RDF System Management Manual

Table Of Contents
Operating and Monitoring RDF
HP NonStop RDF System Management Manual524388-003
4-3
Using RDFCOM Interactively
If you omit control-subvolume, RDFCOM assumes that the control subvolume
name is the same as the name of the local system on which RDFCOM is running
(without the backslash and with no suffix character appended to it).
command
is one or more RDFCOM commands; multiple commands are separated by
semicolons (;). If commands are present, RDFCOM executes them and then
terminates without reading the file specified in the IN option.

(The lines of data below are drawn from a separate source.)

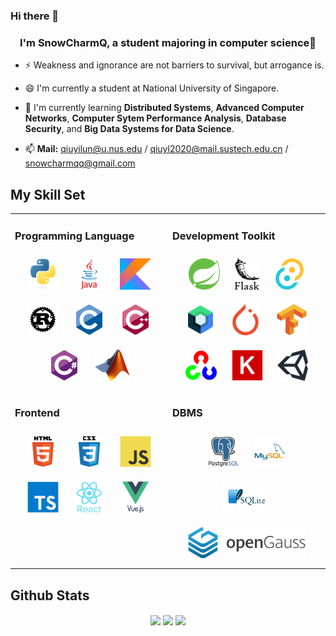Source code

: ### Hi there 👋

### <div align="center">I'm SnowCharmQ, a student majoring in computer science🚀</div>  


- ⚡ Weakness and ignorance are not barriers to survival, but arrogance is.

- 😄 I'm currently a student at National University of Singapore.

- 🌱 I'm currently learning **Distributed Systems**, **Advanced Computer Networks**, **Computer Sytem Performance Analysis**, **Database Security**, and **Big Data Systems for Data Science**.

- 📫 **Mail:** qiuyilun@u.nus.edu / qiuyl2020@mail.sustech.edu.cn / snowcharmqq@gmail.com

## My Skill Set  

<table>
<tr>
<td valign="top" width="50%">

### Programming Language  

<div align="center">  
<a href="https://www.python.org/" target="_blank"><img style="margin: 10px" src="fig/python.svg" alt="Python" height="50" /></a>  
<a href="https://www.java.com/" target="_blank"><img style="margin: 10px" src="fig/java.svg" alt="Java" height="50" /></a>  
<a href="https://kotlinlang.org/" target="_blank"><img style="margin: 10px" src="fig/kotlin.svg" alt="Kotlin" height="50" /></a>  
<a href="https://www.rust-lang.org/" target="_blank"><img style="margin: 10px" src="fig/rust.svg" alt="Rust" height="50" /></a>  
<a href="https://www.cprogramming.com/" target="_blank"><img style="margin: 10px" src="fig/c.svg" alt="C" height="50" /></a>  
<a href="https://www.cplusplus.com/" target="_blank"><img style="margin: 10px" src="fig/cpp.svg" alt="C++" height="50" /></a>  
<a href="https://docs.microsoft.com/en-us/dotnet/csharp/" target="_blank"><img style="margin: 10px" src="fig/csharp.svg" alt="C#" height="50" /></a>  
<a href="https://docs.microsoft.com/en-us/dotnet/csharp/" target="_blank"><img style="margin: 10px" src="fig/matlab.png" alt="MATLAB" height="50" /></a>  
</div>
</td>

<td valign="top" width="50%">

### Development Toolkit

<div align="center">  
<a href="https://spring.io/" target="_blank"><img style="margin: 10px" src="fig/spring.svg" alt="Spring" height="50" /></a>  
<a href="https://flask.palletsprojects.com/" target="_blank"><img style="margin: 10px" src="fig/flask.png" alt="Flask" height="50" /></a>  
<a href="https://tauri.app/" target="_blank"><img style="margin: 10px" src="fig/tauri.svg" alt="Tauri" height="50" /></a>  
<a href="https://developer.android.com/jetpack/compose" target="_blank"><img style="margin: 10px" src="fig/compose.png" alt="Compose" height="50" /></a>  
<a href="https://pytorch.org/" target="_blank"><img style="margin: 10px" src="fig/pytorch.svg" alt="pytorch" height="50" /></a>  
<a href="https://www.tensorflow.org/" target="_blank"><img style="margin: 10px" src="fig/tensorflow.svg" alt="TensorFlow" height="50" /></a>  
<a href="https://opencv.org/" target="_blank"><img style="margin: 10px" src="fig/opencv.svg" alt="OpenCV" height="50" /></a>  
<a href="https://keras.io/" target="_blank"><img style="margin: 10px" src="fig/keras.png" alt="Keras" height="50" /></a>  
<a href="https://unity.com/" target="_blank"><img style="margin: 10px" src="fig/unity.png" alt="Unity" height="50" /></a>  
</div>
</td>
</tr>

<tr>

<td valign="top" width="50%">

### Frontend

<div align="center">  
<a href="https://en.wikipedia.org/wiki/HTML5" target="_blank"><img style="margin: 10px" src="fig/html.svg" alt="HTML5" height="50" /></a>  
<a href="https://www.w3schools.com/css/" target="_blank"><img style="margin: 10px" src="fig/css.svg" alt="CSS3" height="50" /></a>  
<a href="https://www.javascript.com/" target="_blank"><img style="margin: 10px" src="fig/javascript.svg" alt="JavaScript" height="50" /></a>  
<a href="https://www.typescriptlang.org/" target="_blank"><img style="margin: 10px" src="fig/typescript.svg" alt="TypeScript" height="50" /></a>  
<a href="https://reactjs.org/" target="_blank"><img style="margin: 10px" src="fig/react.svg" alt="React" height="50" /></a>
<a href="https://vuejs.org/" target="_blank"><img style="margin: 10px" src="fig/vue.svg" alt="Vue.js" height="50" /></a>  
</div>

</td>

<td valign="top" width="50%">

### DBMS

<div align="center">  
<a href="https://www.postgresql.org/" target="_blank"><img style="margin: 10px" src="fig/postgresql.svg" alt="PostgreSQL" height="50" /></a>  
<a href="https://www.mysql.com/" target="_blank"><img style="margin: 10px" src="fig/mysql.svg" alt="MySQL" height="50" /></a>  
<a href="https://www.sqlite.org/index.html" target="_blank"><img style="margin: 10px" src="fig/sqlite.png" alt="SQLite" height="50" /></a> 
<a href="https://opengauss.org/" target="_blank"><img style="margin: 10px" src="fig/opengauss.svg" alt="openGauss" height="50" /></a>   
</div>

</td>

</tr>

</table>  

## Github Stats  

<div align="center">
<img src="https://github-readme-stats.vercel.app/api/top-langs/?username=SnowCharmQ&langs_count=16&layout=compact&show_icons=true&count_private=true&hide_border=true" 
align="center" />
<img src="https://github-readme-stats.vercel.app/api?username=SnowCharmQ&show_icons=true&count_private=true&hide_border=true" align="center" />
<img src="https://github-readme-streak-stats.herokuapp.com/?user=SnowCharmQ&hide_border=true" align="center" />

</div>  

<br/>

If commands are not present and no input file is specified, RDFCOM displays a right
bracket (]) as a prompt to enter them.
Vertical bar (|) is the comment character, if you want to include comment lines in the
configuration file.
Using RDFCOM Interactively
When you use RDFCOM interactively, you conduct a continuous online dialog with it
through a series of prompts, commands, output displays, and messages.
Starting a Session
To start an interactive RDFCOM session, enter the RDFCOM keyword at your TACL
prompt, followed optionally by the name of the RDF control subvolume:
>RDFCOM [control-subvolume]
For example, to start a session on a primary system named SANFRAN, you would
enter the following command (assuming that no suffix character was specified in the
INITIALIZE RDF command):
>RDFCOM SANFRAN
If the suffix character “3” was specified in the INITIALIZE RDF command, then you
would enter the following command:
>RDFCOM SANFRAN3
When RDFCOM starts, it searches the specified subvolume on $SYSTEM of the local
system for the RDF configuration file to open. In other words, the configuration file that
RDFCOM expects to open is:
\local-system.$SYSTEM.control-subvolume.CONFIG
Note. If you invoke RDFCOM from the backup system, you must include the name of the
control subvolume in the RDFCOM command; if you do not, then RDFCOM will assume that
the control subvolume has the same name as the local system (without the backslash and with
no suffix character) and look for the configuration file in the wrong subvolume.